What you have to do: Go through the data below and copy each line where the word "information" occurs.

Input data:
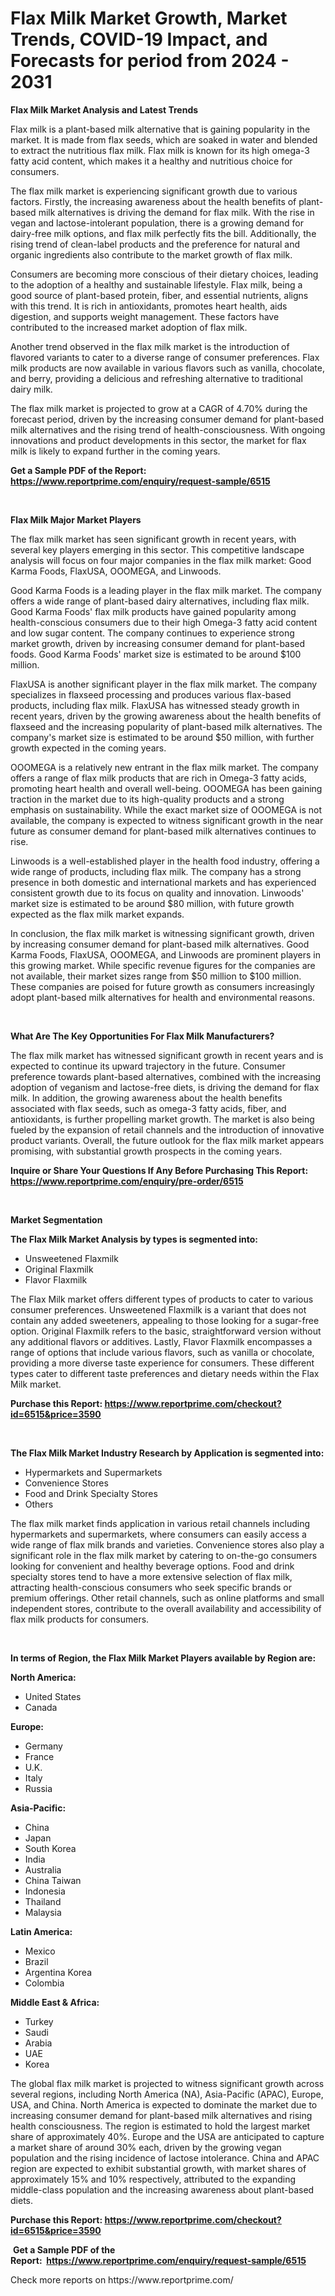 <p><h1>Flax Milk Market Growth, Market Trends, COVID-19 Impact, and Forecasts for period from 2024 - 2031</h1></p><p><strong>Flax Milk Market Analysis and Latest Trends</strong></p>
<p><p>Flax milk is a plant-based milk alternative that is gaining popularity in the market. It is made from flax seeds, which are soaked in water and blended to extract the nutritious flax milk. Flax milk is known for its high omega-3 fatty acid content, which makes it a healthy and nutritious choice for consumers.</p><p>The flax milk market is experiencing significant growth due to various factors. Firstly, the increasing awareness about the health benefits of plant-based milk alternatives is driving the demand for flax milk. With the rise in vegan and lactose-intolerant population, there is a growing demand for dairy-free milk options, and flax milk perfectly fits the bill. Additionally, the rising trend of clean-label products and the preference for natural and organic ingredients also contribute to the market growth of flax milk.</p><p>Consumers are becoming more conscious of their dietary choices, leading to the adoption of a healthy and sustainable lifestyle. Flax milk, being a good source of plant-based protein, fiber, and essential nutrients, aligns with this trend. It is rich in antioxidants, promotes heart health, aids digestion, and supports weight management. These factors have contributed to the increased market adoption of flax milk.</p><p>Another trend observed in the flax milk market is the introduction of flavored variants to cater to a diverse range of consumer preferences. Flax milk products are now available in various flavors such as vanilla, chocolate, and berry, providing a delicious and refreshing alternative to traditional dairy milk.</p><p>The flax milk market is projected to grow at a CAGR of 4.70% during the forecast period, driven by the increasing consumer demand for plant-based milk alternatives and the rising trend of health-consciousness. With ongoing innovations and product developments in this sector, the market for flax milk is likely to expand further in the coming years.</p></p>
<p><strong>Get a Sample PDF of the Report:&nbsp; <a href="https://www.reportprime.com/enquiry/request-sample/6515">https://www.reportprime.com/enquiry/request-sample/6515</a></strong></p>
<p>&nbsp;</p>
<p><strong>Flax Milk Major Market Players</strong></p>
<p><p>The flax milk market has seen significant growth in recent years, with several key players emerging in this sector. This competitive landscape analysis will focus on four major companies in the flax milk market: Good Karma Foods, FlaxUSA, OOOMEGA, and Linwoods.</p><p>Good Karma Foods is a leading player in the flax milk market. The company offers a wide range of plant-based dairy alternatives, including flax milk. Good Karma Foods' flax milk products have gained popularity among health-conscious consumers due to their high Omega-3 fatty acid content and low sugar content. The company continues to experience strong market growth, driven by increasing consumer demand for plant-based foods. Good Karma Foods' market size is estimated to be around $100 million.</p><p>FlaxUSA is another significant player in the flax milk market. The company specializes in flaxseed processing and produces various flax-based products, including flax milk. FlaxUSA has witnessed steady growth in recent years, driven by the growing awareness about the health benefits of flaxseed and the increasing popularity of plant-based milk alternatives. The company's market size is estimated to be around $50 million, with further growth expected in the coming years.</p><p>OOOMEGA is a relatively new entrant in the flax milk market. The company offers a range of flax milk products that are rich in Omega-3 fatty acids, promoting heart health and overall well-being. OOOMEGA has been gaining traction in the market due to its high-quality products and a strong emphasis on sustainability. While the exact market size of OOOMEGA is not available, the company is expected to witness significant growth in the near future as consumer demand for plant-based milk alternatives continues to rise.</p><p>Linwoods is a well-established player in the health food industry, offering a wide range of products, including flax milk. The company has a strong presence in both domestic and international markets and has experienced consistent growth due to its focus on quality and innovation. Linwoods' market size is estimated to be around $80 million, with future growth expected as the flax milk market expands.</p><p>In conclusion, the flax milk market is witnessing significant growth, driven by increasing consumer demand for plant-based milk alternatives. Good Karma Foods, FlaxUSA, OOOMEGA, and Linwoods are prominent players in this growing market. While specific revenue figures for the companies are not available, their market sizes range from $50 million to $100 million. These companies are poised for future growth as consumers increasingly adopt plant-based milk alternatives for health and environmental reasons.</p></p>
<p>&nbsp;</p>
<p><strong>What Are The Key Opportunities For Flax Milk Manufacturers?</strong></p>
<p><p>The flax milk market has witnessed significant growth in recent years and is expected to continue its upward trajectory in the future. Consumer preference towards plant-based alternatives, combined with the increasing adoption of veganism and lactose-free diets, is driving the demand for flax milk. In addition, the growing awareness about the health benefits associated with flax seeds, such as omega-3 fatty acids, fiber, and antioxidants, is further propelling market growth. The market is also being fueled by the expansion of retail channels and the introduction of innovative product variants. Overall, the future outlook for the flax milk market appears promising, with substantial growth prospects in the coming years.</p></p>
<p><strong>Inquire or Share Your Questions If Any Before Purchasing This Report: <a href="https://www.reportprime.com/enquiry/pre-order/6515">https://www.reportprime.com/enquiry/pre-order/6515</a></strong></p>
<p>&nbsp;</p>
<p><strong>Market Segmentation</strong></p>
<p><strong>The Flax Milk Market Analysis by types is segmented into:</strong></p>
<p><ul><li>Unsweetened Flaxmilk</li><li>Original Flaxmilk</li><li>Flavor Flaxmilk</li></ul></p>
<p><p>The Flax Milk market offers different types of products to cater to various consumer preferences. Unsweetened Flaxmilk is a variant that does not contain any added sweeteners, appealing to those looking for a sugar-free option. Original Flaxmilk refers to the basic, straightforward version without any additional flavors or additives. Lastly, Flavor Flaxmilk encompasses a range of options that include various flavors, such as vanilla or chocolate, providing a more diverse taste experience for consumers. These different types cater to different taste preferences and dietary needs within the Flax Milk market.</p></p>
<p><strong>Purchase this Report:&nbsp;<a href="https://www.reportprime.com/checkout?id=6515&price=3590">https://www.reportprime.com/checkout?id=6515&price=3590</a></strong></p>
<p>&nbsp;</p>
<p><strong>The Flax Milk Market Industry Research by Application is segmented into:</strong></p>
<p><ul><li>Hypermarkets and Supermarkets</li><li>Convenience Stores</li><li>Food and Drink Specialty Stores</li><li>Others</li></ul></p>
<p><p>The flax milk market finds application in various retail channels including hypermarkets and supermarkets, where consumers can easily access a wide range of flax milk brands and varieties. Convenience stores also play a significant role in the flax milk market by catering to on-the-go consumers looking for convenient and healthy beverage options. Food and drink specialty stores tend to have a more extensive selection of flax milk, attracting health-conscious consumers who seek specific brands or premium offerings. Other retail channels, such as online platforms and small independent stores, contribute to the overall availability and accessibility of flax milk products for consumers.</p></p>
<p>&nbsp;</p>
<p><strong>In terms of Region, the Flax Milk Market Players available by Region are:</strong></p>
<p>
    <p> <strong> North America: </strong>
        <ul>
            <li>United States</li>
            <li>Canada</li>
        </ul>
        </p> 
    <p> <strong> Europe: </strong>
        <ul>
            <li>Germany</li>
            <li>France</li>
            <li>U.K.</li>
            <li>Italy</li>
            <li>Russia</li>
        </ul>
        </p> 
    <p> <strong> Asia-Pacific: </strong>
        <ul>
            <li>China</li>
            <li>Japan</li>
            <li>South Korea</li>
            <li>India</li>
            <li>Australia</li>
            <li>China Taiwan</li>
            <li>Indonesia</li>
            <li>Thailand</li>
            <li>Malaysia</li>
        </ul>
        </p> 
    <p> <strong> Latin America: </strong>
        <ul>
            <li>Mexico</li>
            <li>Brazil</li>
            <li>Argentina Korea</li>
            <li>Colombia</li>
        </ul>
        </p> 
    <p> <strong> Middle East & Africa: </strong>
        <ul>
            <li>Turkey</li>
            <li>Saudi</li>
            <li>Arabia</li>
            <li>UAE</li>
            <li>Korea</li>
        </ul>
    </p>
    </p>
<p><p>The global flax milk market is projected to witness significant growth across several regions, including North America (NA), Asia-Pacific (APAC), Europe, USA, and China. North America is expected to dominate the market due to increasing consumer demand for plant-based milk alternatives and rising health consciousness. The region is estimated to hold the largest market share of approximately 40%. Europe and the USA are anticipated to capture a market share of around 30% each, driven by the growing vegan population and the rising incidence of lactose intolerance. China and APAC region are expected to exhibit substantial growth, with market shares of approximately 15% and 10% respectively, attributed to the expanding middle-class population and the increasing awareness about plant-based diets.</p></p>
<p><strong>Purchase this Report: <a href="https://www.reportprime.com/checkout?id=6515&price=3590">https://www.reportprime.com/checkout?id=6515&price=3590</a></strong></p>
<p>&nbsp;<strong>Get a Sample PDF of the Report:&nbsp;&nbsp;<a href="https://www.reportprime.com/enquiry/request-sample/6515">https://www.reportprime.com/enquiry/request-sample/6515</a></strong></p>
<p><strong></strong></p>
<p>Check more reports on https://www.reportprime.com/</p>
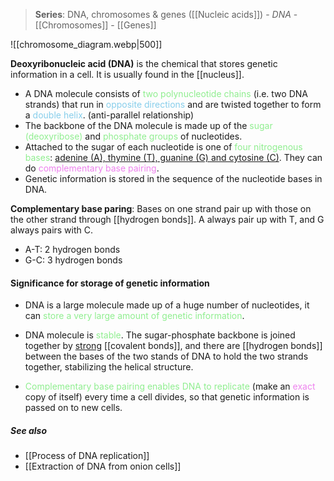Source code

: > **Series**: DNA, chromosomes & genes
> ([[Nucleic acids]]) - *DNA* - [[Chromosomes]] - [[Genes]]

![[chromosome_diagram.webp|500]] 

**Deoxyribonucleic acid (DNA)** is the chemical that stores genetic information in a cell. It is usually found in the [[nucleus]].
- A DNA molecule consists of <span style="color: lightgreen">two polynucleotide chains</span> (i.e. two DNA strands) that run in <span style="color: skyblue">opposite directions</span> and are twisted together to form a <span style="color: skyblue">double helix</span>. (anti-parallel relationship)
- The backbone of the DNA molecule is made up of the <span style="color: lightgreen">sugar (deoxyribose)</span> and <span style="color: lightgreen">phosphate groups</span> of nucleotides.
- Attached to the sugar of each nucleotide is one of <span style="color: lightgreen">four nitrogenous bases</span>: <u>adenine (A), thymine (T), guanine (G) and cytosine (C)</u>. They can do <span style="color: violet">complementary base pairing</span>.
- Genetic information is stored in the sequence of the nucleotide bases in DNA.

**Complementary base paring**: Bases on one strand pair up with those on the other strand through [[hydrogen bonds]]. A always pair up with T, and G always pairs with C.
- A-T: 2 hydrogen bonds
- G-C: 3 hydrogen bonds

#### Significance for storage of genetic information
- DNA is a large molecule made up of a huge number of nucleotides, it can <span style="color: lightgreen">store a very large amount of genetic information</span>.

- DNA molecule is <span style="color: lightgreen">stable</span>. The sugar-phosphate backbone is joined together by <u>strong</u> [[covalent bonds]], and there are [[hydrogen bonds]] between the bases of the two stands of DNA to hold the two strands together, stabilizing the helical structure.

- <span style="color: lightgreen">Complementary base pairing enables DNA to replicate</span> (make an <span style="color: violet">exact</span> copy of itself) every time a cell divides, so that genetic information is passed on to new cells.

##### See also
- [[Process of DNA replication]]
- [[Extraction of DNA from onion cells]]
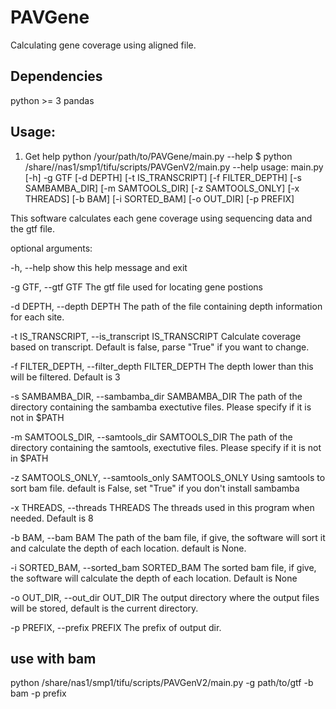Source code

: # PAVGene
Calculating gene coverage using aligned file.
## Dependencies
python >= 3
pandas

## Usage:
1. Get help
python /your/path/to/PAVGene/main.py --help
$ python /share//nas1/smp1/tifu/scripts/PAVGenV2/main.py --help
usage: main.py [-h] -g GTF [-d DEPTH] [-t IS_TRANSCRIPT] [-f FILTER_DEPTH]
               [-s SAMBAMBA_DIR] [-m SAMTOOLS_DIR] [-z SAMTOOLS_ONLY]
               [-x THREADS] [-b BAM] [-i SORTED_BAM] [-o OUT_DIR] [-p PREFIX]

This software calculates each gene coverage using sequencing data and the gtf
file.

optional arguments:

  -h, --help            show this help message and exit
  
  -g GTF, --gtf GTF     The gtf file used for locating gene postions
  
  -d DEPTH, --depth DEPTH
                        The path of the file containing depth information for
                        each site.
                        
  -t IS_TRANSCRIPT, --is_transcript IS_TRANSCRIPT
                        Calculate coverage based on transcript. Default is
                        false, parse "True" if you want to change.
                        
  -f FILTER_DEPTH, --filter_depth FILTER_DEPTH
                        The depth lower than this will be filtered. Default is
                        3
                        
  -s SAMBAMBA_DIR, --sambamba_dir SAMBAMBA_DIR
                        The path of the directory containing the sambamba
                        exectutive files. Please specify if it is not in $PATH
                        
  -m SAMTOOLS_DIR, --samtools_dir SAMTOOLS_DIR
                        The path of the directory containing the samtools,
                        exectutive files. Please specify if it is not in $PATH
                        
  -z SAMTOOLS_ONLY, --samtools_only SAMTOOLS_ONLY
                        Using samtools to sort bam file. default is False, set
                        "True" if you don't install sambamba
                        
  -x THREADS, --threads THREADS
                        The threads used in this program when needed. Default
                        is 8
                        
  -b BAM, --bam BAM     The path of the bam file, if give, the software will
                        sort it and calculate the depth of each location.
                        default is None.
                        
  -i SORTED_BAM, --sorted_bam SORTED_BAM
                        The sorted bam file, if give, the software will
                        calculate the depth of each location. Default is None
                        
  -o OUT_DIR, --out_dir OUT_DIR
                        The output directory where the output files will be
                        stored, default is the current directory.
                        
  -p PREFIX, --prefix PREFIX
                        The prefix of output dir.
                        

## use with bam
python /share/nas1/smp1/tifu/scripts/PAVGenV2/main.py -g path/to/gtf -b bam -p prefix
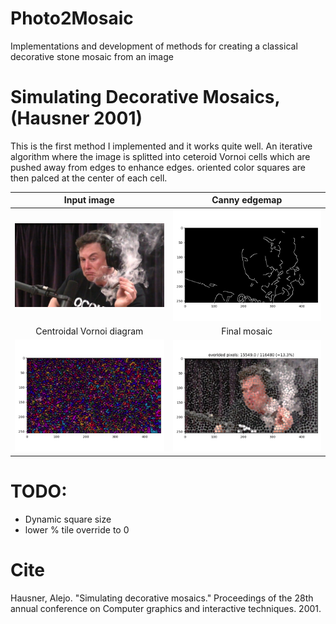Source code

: # Photo2Mosaic
Implementations and development of methods for creating a classical decorative stone mosaic from an image

# Simulating Decorative Mosaics, (Hausner 2001)
This is the first method I implemented and it works quite well.
An iterative algorithm where the image is splitted into ceteroid Vornoi cells which are pushed away from edges to 
enhance edges. oriented color squares are then palced at the center of each cell.

Input image             |  Canny edgemap
:----------------------:|:----------------:
<img src="images/Elon.jpg" width="300"/> | <img src="readme_images/Hausner/EdgeMap.png" width="300"/> 
Centroidal Vornoi diagram  |  Final mosaic
<img src="readme_images/Hausner/Vornoi_diagram_19.png" width="300"/> | <img src="readme_images/Hausner/Mosaic_19.png" width="300"/> 


# TODO:
- Dynamic square size
- lower % tile override to 0

# Cite
Hausner, Alejo. "Simulating decorative mosaics." Proceedings of the 28th annual conference on Computer graphics and interactive techniques. 2001.

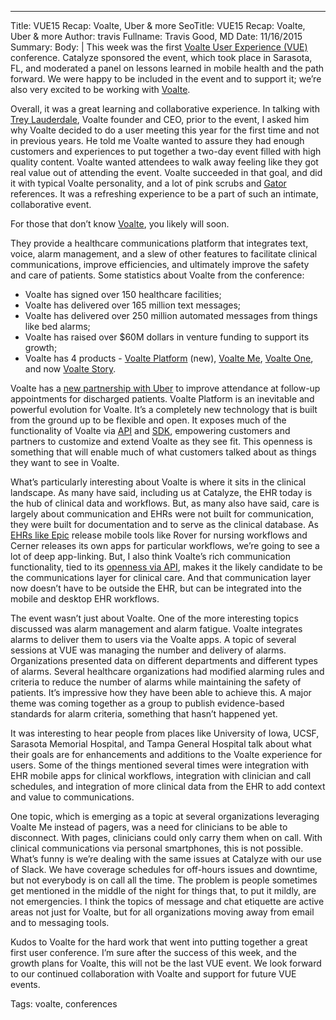 ---
Title: VUE15 Recap: Voalte, Uber & more
SeoTitle: VUE15 Recap: Voalte, Uber & more
Author: travis
Fullname: Travis Good, MD
Date: 11/16/2015
Summary: 
Body: |
This week was the first [Voalte User Experience (VUE)](http://www.voalte.com/vue15/) conference. Catalyze sponsored the event, which took place in Sarasota, FL, and moderated a panel on lessons learned in mobile health and the path forward. We were happy to be included in the event and to support it; we’re also very excited to be working with [Voalte](http://www.voalte.com/). 

Overall, it was a great learning and collaborative experience. In talking with [Trey Lauderdale](http://www.voalte.com/about-us/trey-lauderdale/), Voalte founder and CEO, prior to the event, I asked him why Voalte decided to do a user meeting this year for the first time and not in previous years. He told me Voalte wanted to assure they had enough customers and experiences to put together a two-day event filled with high quality content. Voalte wanted attendees to walk away feeling like they got real value out of attending the event. Voalte succeeded in that goal, and did it with typical Voalte personality, and a lot of pink scrubs and [Gator](http://www.ufl.edu/) references. It was a refreshing experience to be a part of such an intimate, collaborative event.

For those that don’t know [Voalte](http://www.voalte.com/), you likely will soon. 

They provide a healthcare communications platform that integrates text, voice, alarm management, and a slew of other features to facilitate clinical communications, improve efficiencies, and ultimately improve the safety and care of patients. Some statistics about Voalte from the conference:

- Voalte has signed over 150 healthcare facilities;
- Voalte has delivered over 165 million text messages;
- Voalte has delivered over 250 million automated messages from things like bed alarms;
- Voalte has raised over $60M dollars in venture funding to support its growth;
- Voalte has 4 products - [Voalte Platform](http://www.voalte.com/platform/) (new), [Voalte Me](http://www.voalte.com/platform/collaboration/voalte-me/), [Voalte One](http://www.voalte.com/platform/collaboration/voalte-one/), and now [Voalte Story](http://www.kcentv.com/story/30510497/voalte-announces-story-insight-and-uber-initiative-to-expand-care-collaboration-offerings).

Voalte has a [new partnership with Uber](http://www.prnewswire.com/news-releases/voalte-uber-smh-unite-to-help-address-patient-transportation-challenges-300177760.html) to improve attendance at follow-up appointments for discharged patients. Voalte Platform is an inevitable and powerful evolution for Voalte. It’s a completely new technology that is built from the ground up to be flexible and open. It exposes much of the functionality of Voalte via [API](https://catalyze.io/blog/how-to-design-a-hipaa-compliant-healthcare-api) and [SDK](https://catalyze.io/blog/android-sdk-released), empowering customers and partners to customize and extend Voalte as they see fit. This openness is something that will enable much of what customers talked about as things they want to see in Voalte.

What’s particularly interesting about Voalte is where it sits in the clinical landscape. As many have said, including us at Catalyze, the EHR today is the hub of clinical data and workflows. But, as many also have said, care is largely about communication and EHRs were not built for communication, they were built for documentation and to serve as the clinical database. As [EHRs like Epic](https://catalyze.io/blog/integrating-with-epic-or-any-ehr) release mobile tools like Rover for nursing workflows and Cerner releases its own apps for particular workflows, we’re going to see a lot of deep app-linking. But, I also think Voalte’s rich communication functionality, tied to its [openness via API](https://catalyze.io/blog/open-apis-solve-lack-of-ehr-interoperability), makes it the likely candidate to be the communications layer for clinical care. And that communication layer now doesn’t have to be outside the EHR, but can be integrated into the mobile and desktop EHR workflows.

The event wasn’t just about Voalte. One of the more interesting topics discussed was alarm management and alarm fatigue. Voalte integrates alarms to deliver them to users via the Voalte apps. A topic of several sessions at VUE was managing the number and delivery of alarms. Organizations presented data on different departments and different types of alarms. Several healthcare organizations had modified alarming rules and criteria to reduce the number of alarms while maintaining the safety of patients. It’s impressive how they have been able to achieve this. A major theme was coming together as a group to publish evidence-based standards for alarm criteria, something that hasn’t happened yet.

It was interesting to hear people from places like University of Iowa, UCSF, Sarasota Memorial Hospital, and Tampa General Hospital talk about what their goals are for enhancements and additions to the Voalte experience for users. Some of the things mentioned several times were integration with EHR mobile apps for clinical workflows, integration with clinician and call schedules, and integration of more clinical data from the EHR to add context and value to communications.

One topic, which is emerging as a topic at several organizations leveraging Voalte Me instead of pagers, was a need for clinicians to be able to disconnect. With pages, clinicians could only carry them when on call. With clinical communications via personal smartphones, this is not possible. What’s funny is we’re dealing with the same issues at Catalyze with our use of Slack. We have coverage schedules for off-hours issues and downtime, but not everybody is on call all the time. The problem is people sometimes get mentioned in the middle of the night for things that, to put it mildly, are not emergencies. I think the topics of message and chat etiquette are active areas not just for Voalte, but for all organizations moving away from email and to messaging tools.

Kudos to Voalte for the hard work that went into putting together a great first user conference. I’m sure after the success of this week, and the growth plans for Voalte, this will not be the last VUE event. We look forward to our continued collaboration with Voalte and support for future VUE events.

Tags: voalte, conferences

Written solution:
**Deoxyribonucleic acid (DNA)** is the chemical that stores genetic information in a cell. It is usually found in the [[nucleus]].
- Genetic information is stored in the sequence of the nucleotide bases in DNA.
#### Significance for storage of genetic information
- DNA is a large molecule made up of a huge number of nucleotides, it can <span style="color: lightgreen">store a very large amount of genetic information</span>.
- <span style="color: lightgreen">Complementary base pairing enables DNA to replicate</span> (make an <span style="color: violet">exact</span> copy of itself) every time a cell divides, so that genetic information is passed on to new cells.
                        The path of the file containing depth information for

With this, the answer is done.